INSTRUCTIONS TO FOLLOW: Please give every record below again exactly, and keep the pictures out.

MATERIAL PROVIDED:
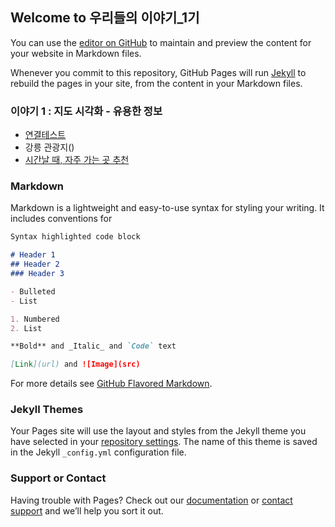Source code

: ## Welcome to 우리들의 이야기_1기

You can use the [editor on GitHub](https://github.com/LDJWJ/myrepo2/edit/gh-pages/index.md) to maintain and preview the content for your website in Markdown files.

Whenever you commit to this repository, GitHub Pages will run [Jekyll](https://jekyllrb.com/) to rebuild the pages in your site, from the content in your Markdown files.

### 이야기 1 : 지도 시각화 - 유용한 정보
- [연결테스트](https://ldjwj.github.io/myrepo2/test.html)
- 강릉 관광지()
- [시간날 때, 자주 가는 곳 추천](https://ldjwj.github.io/myrepo2//map_chae.html)



### Markdown

Markdown is a lightweight and easy-to-use syntax for styling your writing. It includes conventions for

```markdown
Syntax highlighted code block

# Header 1
## Header 2
### Header 3

- Bulleted
- List

1. Numbered
2. List

**Bold** and _Italic_ and `Code` text

[Link](url) and ![Image](src)
```

For more details see [GitHub Flavored Markdown](https://guides.github.com/features/mastering-markdown/).

### Jekyll Themes

Your Pages site will use the layout and styles from the Jekyll theme you have selected in your [repository settings](https://github.com/LDJWJ/myrepo2/settings). The name of this theme is saved in the Jekyll `_config.yml` configuration file.

### Support or Contact

Having trouble with Pages? Check out our [documentation](https://docs.github.com/categories/github-pages-basics/) or [contact support](https://github.com/contact) and we’ll help you sort it out.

EXPECTED ANSWER:
Source code

: ## Welcome to 우리들의 이야기_1기

You can use the [editor on GitHub](https://github.com/LDJWJ/myrepo2/edit/gh-pages/index.md) to maintain and preview the content for your website in Markdown files.

Whenever you commit to this repository, GitHub Pages will run [Jekyll](https://jekyllrb.com/) to rebuild the pages in your site, from the content in your Markdown files.

### 이야기 1 : 지도 시각화 - 유용한 정보
- [연결테스트](https://ldjwj.github.io/myrepo2/test.html)
- 강릉 관광지()
- [시간날 때, 자주 가는 곳 추천](https://ldjwj.github.io/myrepo2//map_chae.html)



### Markdown

Markdown is a lightweight and easy-to-use syntax for styling your writing. It includes conventions for

```markdown
Syntax highlighted code block

# Header 1
## Header 2
### Header 3

- Bulleted
- List

1. Numbered
2. List

**Bold** and _Italic_ and `Code` text

[Link](url) and ![Image](src)
```

For more details see [GitHub Flavored Markdown](https://guides.github.com/features/mastering-markdown/).

### Jekyll Themes

Your Pages site will use the layout and styles from the Jekyll theme you have selected in your [repository settings](https://github.com/LDJWJ/myrepo2/settings). The name of this theme is saved in the Jekyll `_config.yml` configuration file.

### Support or Contact

Having trouble with Pages? Check out our [documentation](https://docs.github.com/categories/github-pages-basics/) or [contact support](https://github.com/contact) and we’ll help you sort it out.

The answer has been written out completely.